5. Je veux tirer les choses au clair au sujet de toute comparaison éventuelle avec le scandale PRISM : il n'existe aucun parallèle entre le présent projet de loi et le programme PRISM aux États-Unis. Tout d’abord, il se sera procédé chez nous à absolument aucune conservation du contenu de la communication. Ensuite, les données ne peuvent être transmises à la Justice ou aux services de renseignement que dans le cadre d'une enquête clairement encadrée, suivant des procédures strictes. La législation belge ne prévoit en aucune manière la transmission massive de données conservées à certaines instances publiques. Enfin, il s'agissait aux États-Unis d'un programme secret tandis que chez nous, tout est réglé en toute transparence par le biais d'un projet de loi.

6. Le coût de la conservation des données devra être supporté par les opérateurs mêmes. Le coût de la sauvegarde électronique de ces données est faible et, grâce à l'évolution technologique, il continuera à baisser à l'avenir. Il n'en coûtera rien à l'État, ni au citoyen.

7. et 8. En ce qui concerne la décision de la Cour suprême allemande et celle de la Cour européenne de Justice, je peux uniquement affirmer que chaque pays a son propre système juridique et institutionnel. La transposition de la directive telle qu'elle a été réalisée en Allemagne et la décision de la Cour suprême allemande s'inscrivent dans le cadre des caractéristiques et particularités propres au système politico-juridique allemand. Il n'y a en outre encore aucune certitude sur le moment où la Cour européenne de Justice se prononcera sur cette affaire.

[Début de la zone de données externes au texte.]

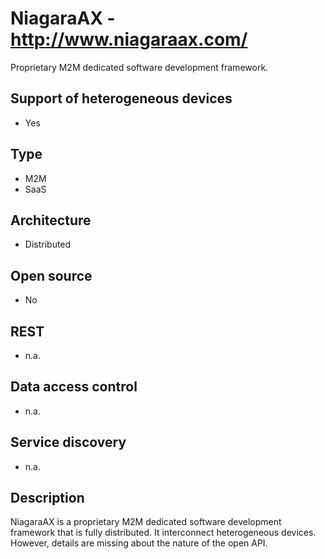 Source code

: # NiagaraAX - http://www.niagaraax.com/
Proprietary M2M dedicated software development framework.

## Support of heterogeneous devices
- Yes

## Type
- M2M 
- SaaS

## Architecture
- Distributed

## Open source
- No

## REST
- n.a.

## Data access control
- n.a.

## Service discovery
- n.a.

## Description
NiagaraAX is a proprietary M2M dedicated software development framework that is fully distributed. It interconnect heterogeneous devices. However, details are missing about the nature of the open API.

9. La Commission procède actuellement à la révision de cette Directive, mais il est quand même nécessaire pour la Belgique de transposer encore la présente Directive. La Commission a clairement fait savoir que cette révision ne constitue pas un sauf-conduit permettant aux États membres de ne pas respecter les obligations actuelles. Elle a d'ailleurs infligé une amende de 3 millions à la Suède pour ne pas avoir transposé la Directive. La Belgique a également été prise en défaut en septembre 2012 pour les mêmes raisons et, pour éviter une amende, nous devons également transposer cette directive dans un laps de temps très court.